交渉が上手く行けば、両プラットフォームのユーザーは、自分の作ったビデオに人気曲を挿入できるようになり、撮影時に流れていた曲の著作権侵害を理由に、ビデオがブロックされるということもなくなるだろう。さらに以前私たちが提案していたように、ユーザーがビデオをアップロードするときに、人気曲をサウンドトラックとして挿入できるようなツールさえFacebookは開発できるかもしれない。
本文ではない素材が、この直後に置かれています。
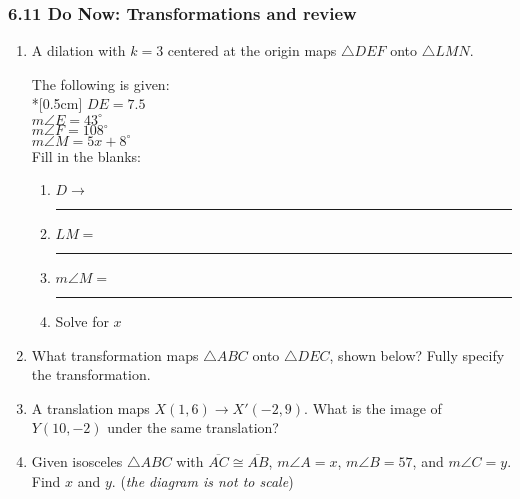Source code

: \documentclass[12pt, twoside]{article}
\begin{document}
\subsubsection*{6.11 Do Now: Transformations and review}
  \begin{enumerate}

  \item A dilation with $k=3$ centered at the origin maps $\triangle DEF$ onto $\triangle LMN$. \vspace{0.5cm}
    \begin{multicols}{2}
    The following is given:\\*[0.5cm]
      $DE=7.5$ \\
      $m\angle E = 43^\circ$ \\
      $m\angle F = 108^\circ$ \\
      $m\angle M = 5x + 8^\circ$ \\
      Fill in the blanks:
      \begin{enumerate}
        \item $D \rightarrow$ \rule{2cm}{0.15mm}
        \item $LM =$ \rule{2cm}{0.15mm}
        \item $m\angle M =$ \rule{2cm}{0.15mm}
        \item Solve for $x$
      \end{enumerate}
    \end{multicols}  \vspace{3cm}

  \item What transformation maps $\triangle ABC$ onto $\triangle DEC$, shown below? Fully specify the transformation. \\[0.25cm]

  \item A translation maps $X(1,6) \rightarrow X'(-2,9)$. What is the image of $Y(10,-2)$ under the same translation?

\newpage
  \item Given isosceles $\triangle ABC$ with $\overline{AC} \cong \overline{AB}$, $m\angle A = x$, $m\angle B = 57$, and $m\angle C=y$. Find $x$ and $y$. \hfill (\emph{the diagram is not to scale})
  \begin{flushright}
  \end{flushright}


\end{enumerate}
\end{document}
facebook-identify-tv-and-music同社は遅くとも2015年にはレコード会社との交渉を開始しており、当時The New York TimesはFacebookがユーザーのフィード上に音楽ビデオを配信するつもりなのではと報じていた。他にも、FacebookがSpotifyと競合するような、本格的な音楽配信サービスをローンチするのではと憶測している人までいた。

一方、昨年末にBillboardは、Facebookが以前開発した盗作(freebooting)動画を検出できる著作権管理ツール(Rights Manager)を補完する形で、音楽用にも著作権侵害対策ツールを開発しようとしていると報じた。そしてBloombergは、Facebookがユーザーの作ったビデオに含まれる音楽の著作権を守るために、一層の努力を重ねてきたと記している。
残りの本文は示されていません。